* **ACTIVITY**
In the copy, keep the lines from the first line of the material below through the line containing "2. Um modelo" exactly as they are, and include no pictures.

* **DATA PROVIDED**

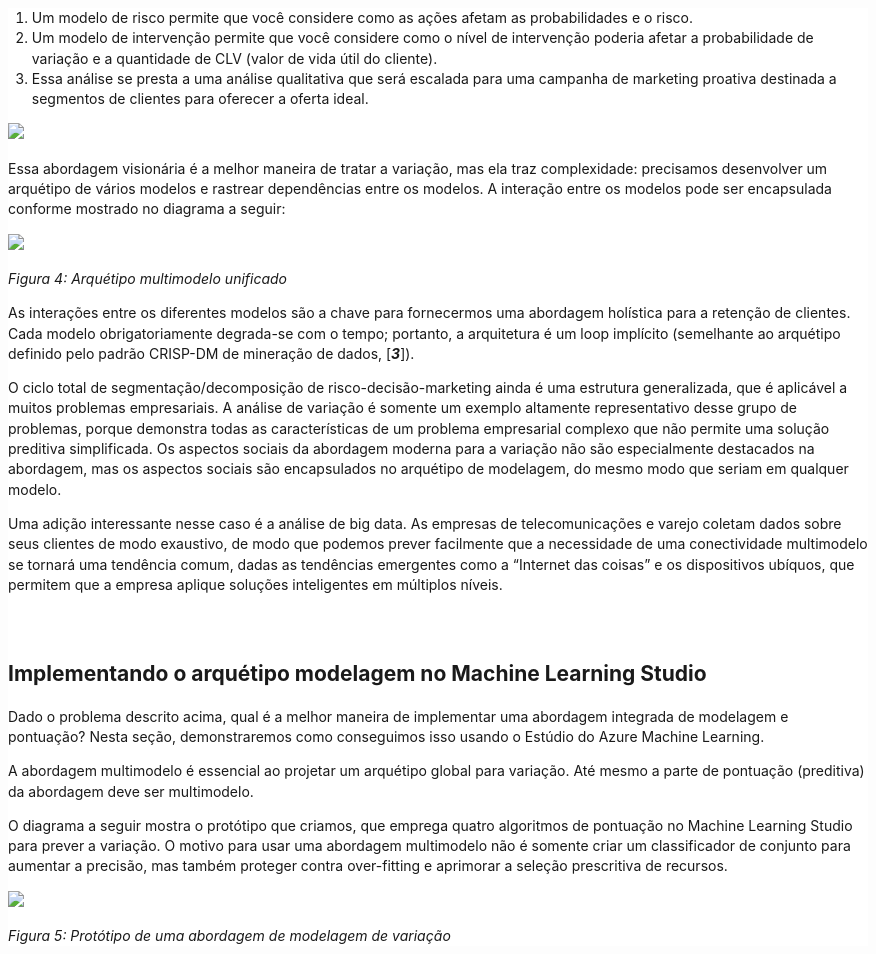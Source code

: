 1. Um modelo de risco permite que você considere como as ações afetam as probabilidades e o risco.
2. Um modelo de intervenção permite que você considere como o nível de intervenção poderia afetar a probabilidade de variação e a quantidade de CLV (valor de vida útil do cliente).
3. Essa análise se presta a uma análise qualitativa que será escalada para uma campanha de marketing proativa destinada a segmentos de clientes para oferecer a oferta ideal.  

![][1]

Essa abordagem visionária é a melhor maneira de tratar a variação, mas ela traz complexidade: precisamos desenvolver um arquétipo de vários modelos e rastrear dependências entre os modelos. A interação entre os modelos pode ser encapsulada conforme mostrado no diagrama a seguir:  

![][2]

*Figura 4: Arquétipo multimodelo unificado*  

As interações entre os diferentes modelos são a chave para fornecermos uma abordagem holística para a retenção de clientes. Cada modelo obrigatoriamente degrada-se com o tempo; portanto, a arquitetura é um loop implícito (semelhante ao arquétipo definido pelo padrão CRISP-DM de mineração de dados, [***3***]).  

O ciclo total de segmentação/decomposição de risco-decisão-marketing ainda é uma estrutura generalizada, que é aplicável a muitos problemas empresariais. A análise de variação é somente um exemplo altamente representativo desse grupo de problemas, porque demonstra todas as características de um problema empresarial complexo que não permite uma solução preditiva simplificada. Os aspectos sociais da abordagem moderna para a variação não são especialmente destacados na abordagem, mas os aspectos sociais são encapsulados no arquétipo de modelagem, do mesmo modo que seriam em qualquer modelo.  

Uma adição interessante nesse caso é a análise de big data. As empresas de telecomunicações e varejo coletam dados sobre seus clientes de modo exaustivo, de modo que podemos prever facilmente que a necessidade de uma conectividade multimodelo se tornará uma tendência comum, dadas as tendências emergentes como a “Internet das coisas” e os dispositivos ubíquos, que permitem que a empresa aplique soluções inteligentes em múltiplos níveis.  

 

## <a name="implementing-the-modeling-archetype-in-machine-learning-studio"></a>Implementando o arquétipo modelagem no Machine Learning Studio
Dado o problema descrito acima, qual é a melhor maneira de implementar uma abordagem integrada de modelagem e pontuação? Nesta seção, demonstraremos como conseguimos isso usando o Estúdio do Azure Machine Learning.  

A abordagem multimodelo é essencial ao projetar um arquétipo global para variação. Até mesmo a parte de pontuação (preditiva) da abordagem deve ser multimodelo.  

O diagrama a seguir mostra o protótipo que criamos, que emprega quatro algoritmos de pontuação no Machine Learning Studio para prever a variação. O motivo para usar uma abordagem multimodelo não é somente criar um classificador de conjunto para aumentar a precisão, mas também proteger contra over-fitting e aprimorar a seleção prescritiva de recursos.  

![][3]

*Figura 5: Protótipo de uma abordagem de modelagem de variação*  


[1]: ./media/azure-ml-customer-churn-scenario/churn-1.png
[2]: ./media/azure-ml-customer-churn-scenario/churn-2.png
[3]: ./media/azure-ml-customer-churn-scenario/churn-3.png
[4]: ./media/azure-ml-customer-churn-scenario/churn-4.png
[5]: ./media/azure-ml-customer-churn-scenario/churn-5.png
[6]: ./media/azure-ml-customer-churn-scenario/churn-6.png
[7]: ./media/azure-ml-customer-churn-scenario/churn-7.png
[8]: ./media/azure-ml-customer-churn-scenario/churn-8.png
[9]: ./media/azure-ml-customer-churn-scenario/churn-9.png
[10]: ./media/azure-ml-customer-churn-scenario/churn-10.png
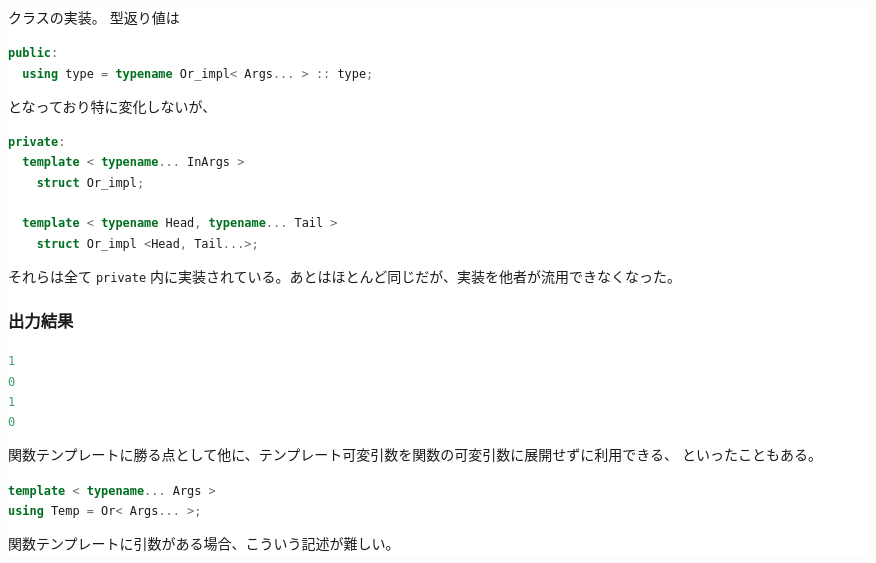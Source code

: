 クラスの実装。 型返り値は

```cpp
public:
  using type = typename Or_impl< Args... > :: type;
```

となっており特に変化しないが、

```cpp
private:
  template < typename... InArgs > 
    struct Or_impl;

  template < typename Head, typename... Tail >
    struct Or_impl <Head, Tail...>;
```

それらは全て `private` 内に実装されている。あとはほとんど同じだが、実装を他者が流用できなくなった。

### 出力結果

```cpp
1
0
1
0
```

関数テンプレートに勝る点として他に、テンプレート可変引数を関数の可変引数に展開せずに利用できる、
といったこともある。

```cpp
template < typename... Args > 
using Temp = Or< Args... >;
```

関数テンプレートに引数がある場合、こういう記述が難しい。
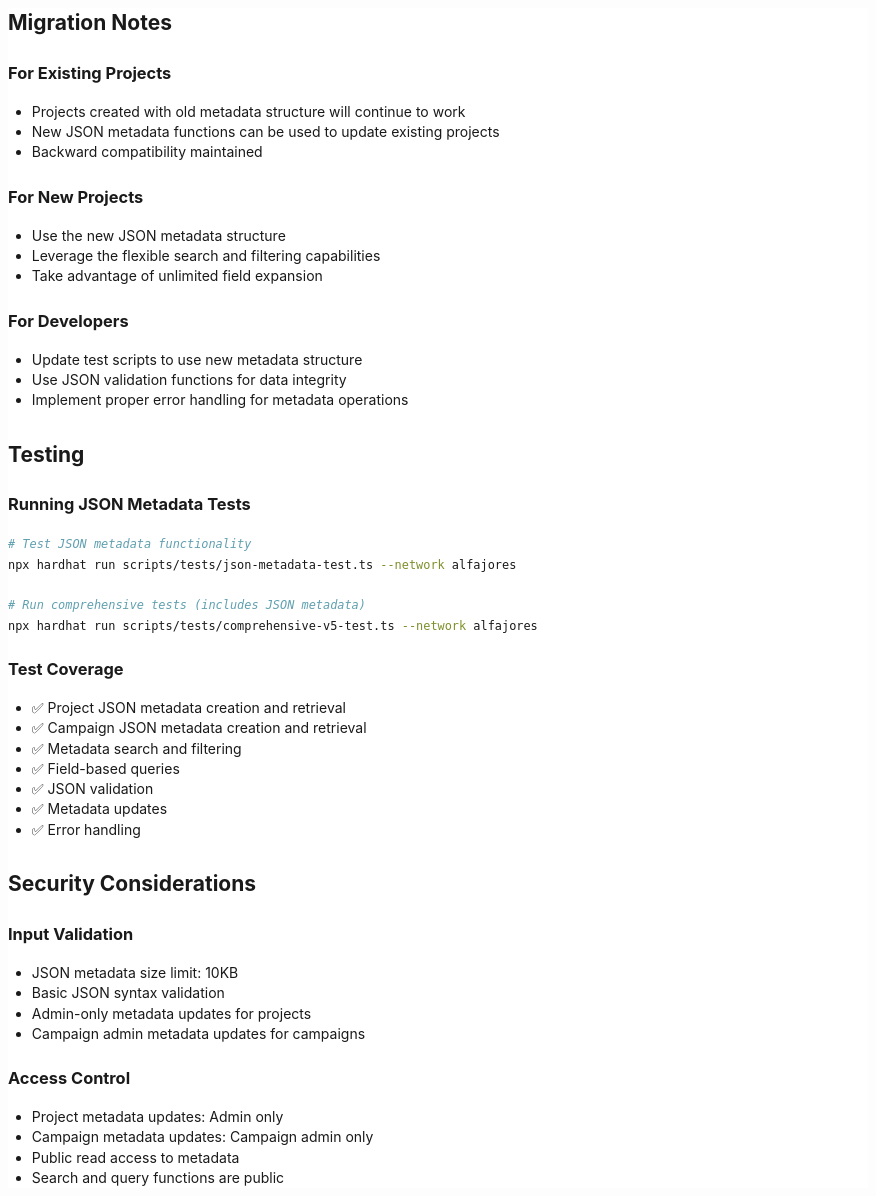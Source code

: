 ## Migration Notes

### For Existing Projects
- Projects created with old metadata structure will continue to work
- New JSON metadata functions can be used to update existing projects
- Backward compatibility maintained

### For New Projects
- Use the new JSON metadata structure
- Leverage the flexible search and filtering capabilities
- Take advantage of unlimited field expansion

### For Developers
- Update test scripts to use new metadata structure
- Use JSON validation functions for data integrity
- Implement proper error handling for metadata operations

## Testing

### Running JSON Metadata Tests
```bash
# Test JSON metadata functionality
npx hardhat run scripts/tests/json-metadata-test.ts --network alfajores

# Run comprehensive tests (includes JSON metadata)
npx hardhat run scripts/tests/comprehensive-v5-test.ts --network alfajores
```

### Test Coverage
- ✅ Project JSON metadata creation and retrieval
- ✅ Campaign JSON metadata creation and retrieval
- ✅ Metadata search and filtering
- ✅ Field-based queries
- ✅ JSON validation
- ✅ Metadata updates
- ✅ Error handling

## Security Considerations

### Input Validation
- JSON metadata size limit: 10KB
- Basic JSON syntax validation
- Admin-only metadata updates for projects
- Campaign admin metadata updates for campaigns

### Access Control
- Project metadata updates: Admin only
- Campaign metadata updates: Campaign admin only
- Public read access to metadata
- Search and query functions are public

* **REPLY**
Source code

: 1. Um modelo de risco permite que você considere como as ações afetam as probabilidades e o risco.
2. Um modelo de intervenção permite que você considere como o nível de intervenção poderia afetar a probabilidade de variação e a quantidade de CLV (valor de vida útil do cliente).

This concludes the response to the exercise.